Work to be completed: The records below are to be copied exactly, with every picture left out.

Data records:
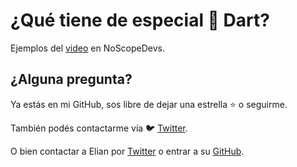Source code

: # ¿Qué tiene de especial 🎯 Dart?

Ejemplos del [video](https://www.youtube.com/watch?v=wtbCZq4dCjY) en NoScopeDevs.

## ¿Alguna pregunta?

Ya estás en mi GitHub, sos libre de dejar una estrella ⭐️ o seguirme.

También podés contactarme vía 🐦 [Twitter](https://twitter.com/MarcosJSevilla).

O bien contactar a Elian por [Twitter](https://twitter.com/ElianOrtegaNCA) o entrar a su [GitHub](https://github.com/elian-ortega).
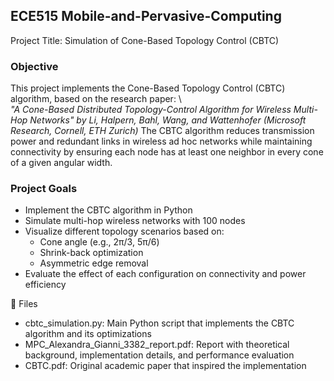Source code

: ## ECE515 Mobile-and-Pervasive-Computing
Project Title: Simulation of Cone-Based Topology Control (CBTC)

### Objective
This project implements the Cone-Based Topology Control (CBTC) algorithm, based on the research paper: \\\
*"A Cone-Based Distributed Topology-Control Algorithm for Wireless Multi-Hop Networks" by Li, Halpern, Bahl, Wang, and Wattenhofer (Microsoft Research, Cornell, ETH Zurich)*
The CBTC algorithm reduces transmission power and redundant links in wireless ad hoc networks while maintaining connectivity by ensuring each node has at least one neighbor in every cone of a given angular width.

### Project Goals
- Implement the CBTC algorithm in Python
- Simulate multi-hop wireless networks with 100 nodes
- Visualize different topology scenarios based on:
  - Cone angle (e.g., 2π/3, 5π/6)
  - Shrink-back optimization
  - Asymmetric edge removal
- Evaluate the effect of each configuration on connectivity and power efficiency

📁 Files
- cbtc_simulation.py: Main Python script that implements the CBTC algorithm and its optimizations
- MPC_Alexandra_Gianni_3382_report.pdf: Report with theoretical background, implementation details, and performance evaluation
- CBTC.pdf: Original academic paper that inspired the implementation
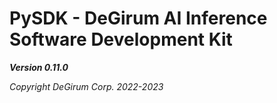 # PySDK - DeGirum AI Inference Software Development Kit

***Version 0.11.0***

*Copyright DeGirum Corp. 2022-2023*
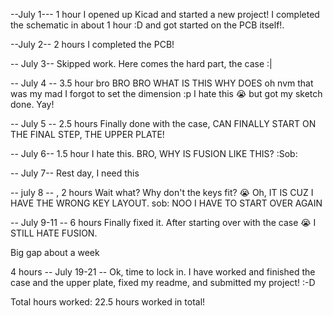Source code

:
--July 1---
1 hour
I opened up Kicad and started a new project! I completed the schematic in about 1 hour :D and got started on the PCB itself!.

--July 2--
2 hours
I completed the PCB!

-- July 3-- 
Skipped work.
Here comes the hard part, the case :| 

-- July 4 --
3.5 hour
bro BRO BRO WHAT IS THIS WHY DOES oh nvm that was my mad I forgot to set the dimension :p I hate this 😭 but got my sketch done. Yay!

-- July 5 --
2.5 hours
Finally done with the case, CAN FINALLY START ON THE FINAL STEP, THE UPPER PLATE!

-- July 6--
1.5 hour
I hate this. BRO, WHY IS FUSION LIKE THIS? :Sob: 

-- July 7--
Rest day, I need this

-- july 8 -- ,
2 hours
Wait what? Why don't the keys fit? :sob: Oh, IT IS CUZ I HAVE THE WRONG KEY LAYOUT. sob: NOO I HAVE TO START OVER AGAIN

-- July 9-11 --
6 hours
Finally fixed it. After starting over with the case 😭 I STILL HATE FUSION.

Big gap about a week

4 hours
-- July 19-21 --
Ok, time to lock in. I have worked and finished the case and the upper plate, fixed my readme, and submitted my project! :-D 

Total hours worked: 22.5 hours worked in total!
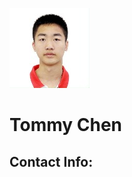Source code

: ![alt text](https://github.com/tommychen99/professional-CS-resume/blob/master/profile_thumb.jpg)
# Tommy Chen
## Contact Info:
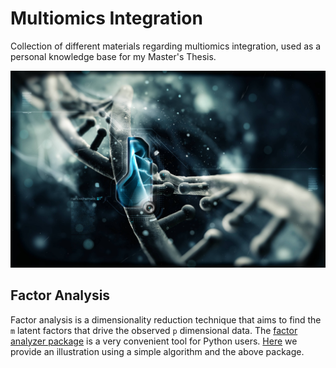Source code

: # Multiomics Integration

Collection of different materials regarding multiomics integration, used as a personal knowledge base for my Master's Thesis. 

![Alt text](/images/wallpaper.jpg?raw=true "Title")

## Factor Analysis

Factor analysis is a dimensionality reduction technique that aims to find the `m` latent factors that drive the observed `p` dimensional data. The [factor analyzer package](https://github.com/EducationalTestingService/factor_analyzer) is a very convenient tool for Python users. [Here](/notebooks/factor_analysis_pca.ipynb) we provide an illustration using a simple algorithm and the above package.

Solved exercise:
Source code

: # ¿Qué tiene de especial 🎯 Dart?

Ejemplos del [video](https://www.youtube.com/watch?v=wtbCZq4dCjY) en NoScopeDevs.

## ¿Alguna pregunta?

Ya estás en mi GitHub, sos libre de dejar una estrella ⭐️ o seguirme.

También podés contactarme vía 🐦 [Twitter](https://twitter.com/MarcosJSevilla).

O bien contactar a Elian por [Twitter](https://twitter.com/ElianOrtegaNCA) o entrar a su [GitHub](https://github.com/elian-ortega).
Source code

: ## ECE515 Mobile-and-Pervasive-Computing
Project Title: Simulation of Cone-Based Topology Control (CBTC)

### Objective
This project implements the Cone-Based Topology Control (CBTC) algorithm, based on the research paper: \\\
*"A Cone-Based Distributed Topology-Control Algorithm for Wireless Multi-Hop Networks" by Li, Halpern, Bahl, Wang, and Wattenhofer (Microsoft Research, Cornell, ETH Zurich)*
The CBTC algorithm reduces transmission power and redundant links in wireless ad hoc networks while maintaining connectivity by ensuring each node has at least one neighbor in every cone of a given angular width.

### Project Goals
- Implement the CBTC algorithm in Python
- Simulate multi-hop wireless networks with 100 nodes
- Visualize different topology scenarios based on:
  - Cone angle (e.g., 2π/3, 5π/6)
  - Shrink-back optimization
  - Asymmetric edge removal
- Evaluate the effect of each configuration on connectivity and power efficiency

📁 Files
- cbtc_simulation.py: Main Python script that implements the CBTC algorithm and its optimizations
- MPC_Alexandra_Gianni_3382_report.pdf: Report with theoretical background, implementation details, and performance evaluation
- CBTC.pdf: Original academic paper that inspired the implementation
 # PySDK - DeGirum AI Inference Software Development Kit

***Version 0.11.0***

*Copyright DeGirum Corp. 2022-2023*
Source code

:
--July 1---
1 hour
I opened up Kicad and started a new project! I completed the schematic in about 1 hour :D and got started on the PCB itself!.

--July 2--
2 hours
I completed the PCB!

-- July 3-- 
Skipped work.
Here comes the hard part, the case :| 

-- July 4 --
3.5 hour
bro BRO BRO WHAT IS THIS WHY DOES oh nvm that was my mad I forgot to set the dimension :p I hate this 😭 but got my sketch done. Yay!

-- July 5 --
2.5 hours
Finally done with the case, CAN FINALLY START ON THE FINAL STEP, THE UPPER PLATE!

-- July 6--
1.5 hour
I hate this. BRO, WHY IS FUSION LIKE THIS? :Sob: 

-- July 7--
Rest day, I need this

-- july 8 -- ,
2 hours
Wait what? Why don't the keys fit? :sob: Oh, IT IS CUZ I HAVE THE WRONG KEY LAYOUT. sob: NOO I HAVE TO START OVER AGAIN

-- July 9-11 --
6 hours
Finally fixed it. After starting over with the case 😭 I STILL HATE FUSION.

Big gap about a week

4 hours
-- July 19-21 --
Ok, time to lock in. I have worked and finished the case and the upper plate, fixed my readme, and submitted my project! :-D 

Total hours worked: 22.5 hours worked in total!
Source code

: ![alt text](https://github.com/tommychen99/professional-CS-resume/blob/master/profile_thumb.jpg)
# Tommy Chen
## Contact Info:
Source code

: # Multiomics Integration

Collection of different materials regarding multiomics integration, used as a personal knowledge base for my Master's Thesis. 

![Alt text](/images/wallpaper.jpg?raw=true "Title")

## Factor Analysis

Factor analysis is a dimensionality reduction technique that aims to find the `m` latent factors that drive the observed `p` dimensional data. The [factor analyzer package](https://github.com/EducationalTestingService/factor_analyzer) is a very convenient tool for Python users. [Here](/notebooks/factor_analysis_pca.ipynb) we provide an illustration using a simple algorithm and the above package.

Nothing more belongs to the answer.